The machine is a GCP instance. LKRG runs fine elsewhere on GCP on Deb 10 VMs. Unfortunately I can't share more info about the Nodejs apps because they are proprietary. One notable thing might be that the node apps use a lot of RAM (~20GB) shuffling a lot of data around.

Thanks for the pCFI hint, I will turn it off and let you know if that helped. Since it's hard to replicate this issue, and since I suspect this might be an older kernel, than one can get on Debian 9. I suggest we wait for a scheduled reboot (over the weekend) to see if a newer kernel would solve it.

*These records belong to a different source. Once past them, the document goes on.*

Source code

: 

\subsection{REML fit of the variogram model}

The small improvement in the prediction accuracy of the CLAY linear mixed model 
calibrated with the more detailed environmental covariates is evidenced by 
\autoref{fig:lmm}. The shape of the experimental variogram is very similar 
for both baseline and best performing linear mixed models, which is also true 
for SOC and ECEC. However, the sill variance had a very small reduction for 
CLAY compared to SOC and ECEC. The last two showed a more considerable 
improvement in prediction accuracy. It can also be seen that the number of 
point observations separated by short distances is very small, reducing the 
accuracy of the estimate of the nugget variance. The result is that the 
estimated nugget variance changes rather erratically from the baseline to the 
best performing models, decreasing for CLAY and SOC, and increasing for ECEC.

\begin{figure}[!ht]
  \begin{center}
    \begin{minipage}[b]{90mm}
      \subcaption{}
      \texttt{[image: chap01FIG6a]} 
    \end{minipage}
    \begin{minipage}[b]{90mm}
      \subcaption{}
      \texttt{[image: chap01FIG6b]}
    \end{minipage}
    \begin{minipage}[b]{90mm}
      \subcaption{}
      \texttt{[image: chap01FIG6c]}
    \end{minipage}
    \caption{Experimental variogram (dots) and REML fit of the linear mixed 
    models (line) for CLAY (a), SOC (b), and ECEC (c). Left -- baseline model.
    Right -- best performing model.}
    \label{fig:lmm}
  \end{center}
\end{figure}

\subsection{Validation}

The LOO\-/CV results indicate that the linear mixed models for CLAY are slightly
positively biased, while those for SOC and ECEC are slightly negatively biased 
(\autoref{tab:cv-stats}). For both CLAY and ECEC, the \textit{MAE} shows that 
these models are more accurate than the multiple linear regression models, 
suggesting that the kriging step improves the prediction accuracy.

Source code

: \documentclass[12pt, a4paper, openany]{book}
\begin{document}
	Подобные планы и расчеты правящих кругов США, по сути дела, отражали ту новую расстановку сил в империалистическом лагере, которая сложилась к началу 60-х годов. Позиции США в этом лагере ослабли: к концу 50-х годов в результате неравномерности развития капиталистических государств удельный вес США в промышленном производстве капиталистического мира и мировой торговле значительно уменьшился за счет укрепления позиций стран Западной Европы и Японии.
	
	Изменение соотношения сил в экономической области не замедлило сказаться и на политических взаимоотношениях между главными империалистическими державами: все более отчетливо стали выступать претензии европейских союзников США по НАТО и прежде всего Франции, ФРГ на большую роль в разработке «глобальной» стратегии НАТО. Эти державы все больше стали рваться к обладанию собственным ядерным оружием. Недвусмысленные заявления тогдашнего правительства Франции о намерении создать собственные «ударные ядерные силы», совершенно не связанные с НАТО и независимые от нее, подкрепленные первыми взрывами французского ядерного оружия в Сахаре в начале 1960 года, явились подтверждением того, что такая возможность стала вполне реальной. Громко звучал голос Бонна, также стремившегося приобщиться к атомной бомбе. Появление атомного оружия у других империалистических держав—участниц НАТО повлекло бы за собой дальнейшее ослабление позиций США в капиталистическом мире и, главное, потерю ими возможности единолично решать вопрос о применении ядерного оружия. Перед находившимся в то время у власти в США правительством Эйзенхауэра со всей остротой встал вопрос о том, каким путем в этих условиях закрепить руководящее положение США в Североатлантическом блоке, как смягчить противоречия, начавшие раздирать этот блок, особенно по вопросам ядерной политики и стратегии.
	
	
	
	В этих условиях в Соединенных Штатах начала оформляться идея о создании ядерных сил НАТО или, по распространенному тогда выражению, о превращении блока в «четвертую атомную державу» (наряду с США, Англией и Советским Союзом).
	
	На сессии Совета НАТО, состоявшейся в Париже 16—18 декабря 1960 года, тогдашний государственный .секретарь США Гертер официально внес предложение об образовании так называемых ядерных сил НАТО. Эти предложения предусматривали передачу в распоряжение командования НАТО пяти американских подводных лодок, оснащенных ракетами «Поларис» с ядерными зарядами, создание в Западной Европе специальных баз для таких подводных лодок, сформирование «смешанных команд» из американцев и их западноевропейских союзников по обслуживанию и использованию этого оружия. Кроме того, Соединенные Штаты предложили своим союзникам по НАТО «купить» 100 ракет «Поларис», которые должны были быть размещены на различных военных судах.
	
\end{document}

If you have some tests you need me to run in the meantime, I will be happy to help. Thanks a lot for your help !

Adam-pi3 commented 2 years ago

@gnd I wonder if we should close this issue, any updates? @solardiz what do you think?

solardiz commented 2 years ago

@Adam-pi3 Let's wait to hear from @gnd, but yes - without this issue having recently been reproduced by anyone, it doesn't look actionable for us.